### Data
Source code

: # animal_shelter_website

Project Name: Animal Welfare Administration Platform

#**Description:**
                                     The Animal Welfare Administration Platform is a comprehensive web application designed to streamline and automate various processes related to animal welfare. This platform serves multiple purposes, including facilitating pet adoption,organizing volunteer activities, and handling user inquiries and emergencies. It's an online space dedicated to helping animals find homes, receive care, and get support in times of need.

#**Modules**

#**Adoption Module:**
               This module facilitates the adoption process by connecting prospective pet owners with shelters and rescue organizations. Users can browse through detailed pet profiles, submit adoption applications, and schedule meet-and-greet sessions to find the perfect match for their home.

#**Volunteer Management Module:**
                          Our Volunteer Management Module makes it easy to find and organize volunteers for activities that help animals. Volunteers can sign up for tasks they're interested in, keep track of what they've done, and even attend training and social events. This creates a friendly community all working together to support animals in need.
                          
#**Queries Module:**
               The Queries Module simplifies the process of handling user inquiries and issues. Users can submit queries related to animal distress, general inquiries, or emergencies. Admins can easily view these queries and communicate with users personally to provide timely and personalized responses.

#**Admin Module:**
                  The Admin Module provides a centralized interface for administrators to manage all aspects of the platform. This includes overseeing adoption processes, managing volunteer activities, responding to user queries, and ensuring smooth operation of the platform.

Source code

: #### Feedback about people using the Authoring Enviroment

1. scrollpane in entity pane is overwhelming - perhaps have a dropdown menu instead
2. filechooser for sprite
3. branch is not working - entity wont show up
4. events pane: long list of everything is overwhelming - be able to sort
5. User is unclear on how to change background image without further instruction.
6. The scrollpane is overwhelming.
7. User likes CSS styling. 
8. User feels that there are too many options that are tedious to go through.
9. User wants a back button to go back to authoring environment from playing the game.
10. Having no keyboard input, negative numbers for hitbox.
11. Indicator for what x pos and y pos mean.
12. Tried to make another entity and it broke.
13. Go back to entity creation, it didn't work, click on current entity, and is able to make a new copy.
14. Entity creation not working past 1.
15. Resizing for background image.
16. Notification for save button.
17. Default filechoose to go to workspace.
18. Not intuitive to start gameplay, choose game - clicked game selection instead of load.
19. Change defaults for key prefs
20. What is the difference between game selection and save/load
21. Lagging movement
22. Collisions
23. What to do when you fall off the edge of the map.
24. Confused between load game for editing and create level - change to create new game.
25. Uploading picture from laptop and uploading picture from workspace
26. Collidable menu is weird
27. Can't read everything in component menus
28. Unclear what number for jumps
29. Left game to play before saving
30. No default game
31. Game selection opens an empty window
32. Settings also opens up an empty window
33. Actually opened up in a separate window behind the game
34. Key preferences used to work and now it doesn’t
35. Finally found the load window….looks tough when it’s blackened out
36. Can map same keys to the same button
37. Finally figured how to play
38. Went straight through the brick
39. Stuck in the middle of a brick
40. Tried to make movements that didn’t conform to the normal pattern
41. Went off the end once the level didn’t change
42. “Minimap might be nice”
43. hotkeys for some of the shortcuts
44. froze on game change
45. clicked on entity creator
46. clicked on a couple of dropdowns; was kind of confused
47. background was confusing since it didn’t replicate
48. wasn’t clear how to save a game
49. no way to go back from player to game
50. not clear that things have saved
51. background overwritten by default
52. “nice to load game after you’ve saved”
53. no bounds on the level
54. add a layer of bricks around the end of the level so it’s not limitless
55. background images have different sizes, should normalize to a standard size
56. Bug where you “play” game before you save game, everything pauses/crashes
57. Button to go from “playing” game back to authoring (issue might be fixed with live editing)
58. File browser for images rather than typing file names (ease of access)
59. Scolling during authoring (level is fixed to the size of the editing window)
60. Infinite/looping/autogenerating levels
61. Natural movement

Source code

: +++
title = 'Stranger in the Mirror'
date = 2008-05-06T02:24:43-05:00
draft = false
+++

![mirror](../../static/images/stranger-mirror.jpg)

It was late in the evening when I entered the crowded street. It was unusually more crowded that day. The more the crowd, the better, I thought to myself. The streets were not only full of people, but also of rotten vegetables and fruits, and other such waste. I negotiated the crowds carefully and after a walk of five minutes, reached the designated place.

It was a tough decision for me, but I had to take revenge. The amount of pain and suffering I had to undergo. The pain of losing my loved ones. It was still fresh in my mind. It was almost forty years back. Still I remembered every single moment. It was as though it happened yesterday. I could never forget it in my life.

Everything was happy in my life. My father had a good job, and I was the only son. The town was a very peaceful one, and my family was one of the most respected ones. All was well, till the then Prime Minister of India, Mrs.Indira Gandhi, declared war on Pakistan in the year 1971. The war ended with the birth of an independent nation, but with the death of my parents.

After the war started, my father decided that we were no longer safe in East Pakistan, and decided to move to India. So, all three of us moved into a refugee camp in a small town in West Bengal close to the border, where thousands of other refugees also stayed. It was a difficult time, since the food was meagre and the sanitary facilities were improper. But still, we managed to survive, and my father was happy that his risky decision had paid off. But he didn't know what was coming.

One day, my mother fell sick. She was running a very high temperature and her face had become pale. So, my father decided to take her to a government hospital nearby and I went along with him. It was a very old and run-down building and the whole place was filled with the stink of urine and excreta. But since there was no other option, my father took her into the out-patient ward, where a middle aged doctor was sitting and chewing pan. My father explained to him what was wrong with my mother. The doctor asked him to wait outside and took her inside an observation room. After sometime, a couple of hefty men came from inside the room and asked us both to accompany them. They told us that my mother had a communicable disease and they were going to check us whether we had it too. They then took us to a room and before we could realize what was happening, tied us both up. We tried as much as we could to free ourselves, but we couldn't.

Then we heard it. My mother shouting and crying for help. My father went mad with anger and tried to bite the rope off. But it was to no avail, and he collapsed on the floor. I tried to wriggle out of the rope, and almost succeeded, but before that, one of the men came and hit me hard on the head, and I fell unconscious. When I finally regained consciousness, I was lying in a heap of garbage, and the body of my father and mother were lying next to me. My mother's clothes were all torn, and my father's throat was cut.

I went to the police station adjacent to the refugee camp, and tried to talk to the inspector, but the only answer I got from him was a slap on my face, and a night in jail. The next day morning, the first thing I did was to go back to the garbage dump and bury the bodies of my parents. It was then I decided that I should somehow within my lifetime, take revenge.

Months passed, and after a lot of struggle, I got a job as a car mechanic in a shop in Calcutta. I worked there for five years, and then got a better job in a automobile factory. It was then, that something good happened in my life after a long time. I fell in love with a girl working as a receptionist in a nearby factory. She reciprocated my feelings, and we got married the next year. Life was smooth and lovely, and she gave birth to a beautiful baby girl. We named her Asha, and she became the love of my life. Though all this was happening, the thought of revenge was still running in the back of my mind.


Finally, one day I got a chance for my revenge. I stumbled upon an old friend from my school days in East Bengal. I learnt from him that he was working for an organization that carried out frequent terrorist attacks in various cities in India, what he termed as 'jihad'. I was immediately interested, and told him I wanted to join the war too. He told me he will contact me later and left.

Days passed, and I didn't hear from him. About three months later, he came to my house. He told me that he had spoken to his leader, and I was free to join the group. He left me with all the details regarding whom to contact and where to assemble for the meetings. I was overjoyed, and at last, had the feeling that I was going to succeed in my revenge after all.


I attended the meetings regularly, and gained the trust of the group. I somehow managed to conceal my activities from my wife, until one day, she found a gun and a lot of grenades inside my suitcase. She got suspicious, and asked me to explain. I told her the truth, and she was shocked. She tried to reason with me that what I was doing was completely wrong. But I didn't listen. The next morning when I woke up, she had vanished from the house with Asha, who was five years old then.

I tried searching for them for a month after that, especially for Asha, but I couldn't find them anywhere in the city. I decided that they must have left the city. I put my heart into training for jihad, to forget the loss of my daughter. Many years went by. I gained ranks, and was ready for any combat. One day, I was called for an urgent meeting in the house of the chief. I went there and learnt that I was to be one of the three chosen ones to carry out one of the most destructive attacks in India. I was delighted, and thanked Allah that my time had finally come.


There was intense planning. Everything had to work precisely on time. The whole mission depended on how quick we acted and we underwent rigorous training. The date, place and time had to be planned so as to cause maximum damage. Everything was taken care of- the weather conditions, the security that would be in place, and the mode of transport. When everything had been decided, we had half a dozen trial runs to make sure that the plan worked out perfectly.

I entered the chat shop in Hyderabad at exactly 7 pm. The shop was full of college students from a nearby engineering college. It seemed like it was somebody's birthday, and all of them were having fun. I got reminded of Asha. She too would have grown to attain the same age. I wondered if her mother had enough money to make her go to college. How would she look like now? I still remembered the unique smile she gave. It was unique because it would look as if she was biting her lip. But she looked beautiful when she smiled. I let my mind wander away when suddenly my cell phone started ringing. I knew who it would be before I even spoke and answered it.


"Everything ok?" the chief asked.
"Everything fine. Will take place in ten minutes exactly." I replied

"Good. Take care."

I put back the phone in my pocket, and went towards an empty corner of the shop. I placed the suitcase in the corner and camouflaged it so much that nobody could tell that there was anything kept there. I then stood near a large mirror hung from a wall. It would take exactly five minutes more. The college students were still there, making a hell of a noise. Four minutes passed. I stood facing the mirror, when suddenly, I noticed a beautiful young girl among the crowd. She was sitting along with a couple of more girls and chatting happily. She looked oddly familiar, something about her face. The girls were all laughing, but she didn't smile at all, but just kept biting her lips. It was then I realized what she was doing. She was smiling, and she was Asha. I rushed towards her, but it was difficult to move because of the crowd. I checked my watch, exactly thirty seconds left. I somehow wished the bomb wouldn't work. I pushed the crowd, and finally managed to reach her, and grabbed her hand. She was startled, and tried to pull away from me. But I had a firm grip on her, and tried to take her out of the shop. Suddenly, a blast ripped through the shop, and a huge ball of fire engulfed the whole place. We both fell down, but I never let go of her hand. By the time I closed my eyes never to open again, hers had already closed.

### Exercise brief
Keep both end lines and retype everything in the records above from the line containing "The Admin Module" through the line containing "the Authoring Enviroment", exactly, with nothing else.

### Answer to this exercise
                  The Admin Module provides a centralized interface for administrators to manage all aspects of the platform. This includes overseeing adoption processes, managing volunteer activities, responding to user queries, and ensuring smooth operation of the platform.

Source code

: #### Feedback about people using the Authoring Enviroment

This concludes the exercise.